▶ [WHAT THE EXERCISE ASKS]
As the answer, give a copy of each line below that includes the word "spanned".

▶ [DATA FOR ANALYSIS]
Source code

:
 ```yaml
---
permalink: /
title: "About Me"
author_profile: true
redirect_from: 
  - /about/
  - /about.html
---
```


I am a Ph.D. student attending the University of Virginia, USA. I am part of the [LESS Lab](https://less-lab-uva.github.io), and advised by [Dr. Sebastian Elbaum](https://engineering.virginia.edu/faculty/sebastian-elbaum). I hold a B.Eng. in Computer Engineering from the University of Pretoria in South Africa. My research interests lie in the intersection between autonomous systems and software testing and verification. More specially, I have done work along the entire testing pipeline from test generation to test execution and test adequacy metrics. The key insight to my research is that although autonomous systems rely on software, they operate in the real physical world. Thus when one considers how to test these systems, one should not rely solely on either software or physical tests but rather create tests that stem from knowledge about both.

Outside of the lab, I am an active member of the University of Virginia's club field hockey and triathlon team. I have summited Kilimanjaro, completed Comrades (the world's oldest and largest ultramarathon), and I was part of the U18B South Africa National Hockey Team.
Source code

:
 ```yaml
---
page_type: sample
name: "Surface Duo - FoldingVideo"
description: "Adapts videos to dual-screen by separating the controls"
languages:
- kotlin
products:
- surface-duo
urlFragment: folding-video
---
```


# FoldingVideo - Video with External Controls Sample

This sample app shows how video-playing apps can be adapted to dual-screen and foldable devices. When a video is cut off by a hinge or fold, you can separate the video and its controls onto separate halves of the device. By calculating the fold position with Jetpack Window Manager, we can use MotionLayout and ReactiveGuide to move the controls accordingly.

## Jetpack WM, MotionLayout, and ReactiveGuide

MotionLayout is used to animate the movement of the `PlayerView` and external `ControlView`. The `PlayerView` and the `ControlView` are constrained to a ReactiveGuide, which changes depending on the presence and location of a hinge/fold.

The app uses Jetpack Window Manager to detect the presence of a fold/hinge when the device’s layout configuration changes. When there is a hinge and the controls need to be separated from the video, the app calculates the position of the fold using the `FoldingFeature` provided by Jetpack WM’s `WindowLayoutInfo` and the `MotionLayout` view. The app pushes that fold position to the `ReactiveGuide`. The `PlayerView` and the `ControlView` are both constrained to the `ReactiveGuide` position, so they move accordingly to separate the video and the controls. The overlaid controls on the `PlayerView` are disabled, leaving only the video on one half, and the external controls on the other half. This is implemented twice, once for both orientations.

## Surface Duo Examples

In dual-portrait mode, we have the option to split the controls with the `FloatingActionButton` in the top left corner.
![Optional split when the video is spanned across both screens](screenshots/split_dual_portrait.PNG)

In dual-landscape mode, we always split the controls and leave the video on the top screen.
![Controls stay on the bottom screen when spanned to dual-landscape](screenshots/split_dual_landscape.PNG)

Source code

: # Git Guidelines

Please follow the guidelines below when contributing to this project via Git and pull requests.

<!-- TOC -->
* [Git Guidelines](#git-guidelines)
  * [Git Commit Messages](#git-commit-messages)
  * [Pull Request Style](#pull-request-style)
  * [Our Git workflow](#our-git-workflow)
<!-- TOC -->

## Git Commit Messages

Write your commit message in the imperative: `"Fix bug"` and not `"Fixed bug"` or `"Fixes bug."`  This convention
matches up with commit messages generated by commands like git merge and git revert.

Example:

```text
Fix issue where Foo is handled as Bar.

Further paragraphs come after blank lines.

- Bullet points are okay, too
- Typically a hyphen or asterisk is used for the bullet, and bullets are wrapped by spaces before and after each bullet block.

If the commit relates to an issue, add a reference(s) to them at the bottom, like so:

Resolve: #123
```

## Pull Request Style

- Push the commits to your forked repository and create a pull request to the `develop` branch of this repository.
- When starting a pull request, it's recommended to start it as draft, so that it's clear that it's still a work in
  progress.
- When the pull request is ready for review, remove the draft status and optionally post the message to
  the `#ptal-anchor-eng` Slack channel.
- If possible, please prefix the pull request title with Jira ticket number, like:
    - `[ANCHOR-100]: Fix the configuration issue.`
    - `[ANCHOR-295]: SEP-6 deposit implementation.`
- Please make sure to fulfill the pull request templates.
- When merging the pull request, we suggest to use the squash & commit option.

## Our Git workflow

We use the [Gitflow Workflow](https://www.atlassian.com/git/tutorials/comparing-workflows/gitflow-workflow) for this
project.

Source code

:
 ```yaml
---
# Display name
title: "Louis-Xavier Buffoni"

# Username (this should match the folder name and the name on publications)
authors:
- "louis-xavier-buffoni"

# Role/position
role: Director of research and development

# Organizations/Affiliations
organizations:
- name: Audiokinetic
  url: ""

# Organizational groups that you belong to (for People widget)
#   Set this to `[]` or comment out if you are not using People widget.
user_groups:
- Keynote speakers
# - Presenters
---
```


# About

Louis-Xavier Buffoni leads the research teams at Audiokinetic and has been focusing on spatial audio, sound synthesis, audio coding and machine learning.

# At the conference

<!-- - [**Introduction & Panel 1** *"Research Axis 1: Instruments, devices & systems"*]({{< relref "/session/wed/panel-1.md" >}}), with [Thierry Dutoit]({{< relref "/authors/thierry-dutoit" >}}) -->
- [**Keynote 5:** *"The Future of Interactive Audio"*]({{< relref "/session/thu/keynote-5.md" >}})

▶ [ANSWER SECTION]
![Optional split when the video is spanned across both screens](screenshots/split_dual_portrait.PNG)
![Controls stay on the bottom screen when spanned to dual-landscape](screenshots/split_dual_landscape.PNG)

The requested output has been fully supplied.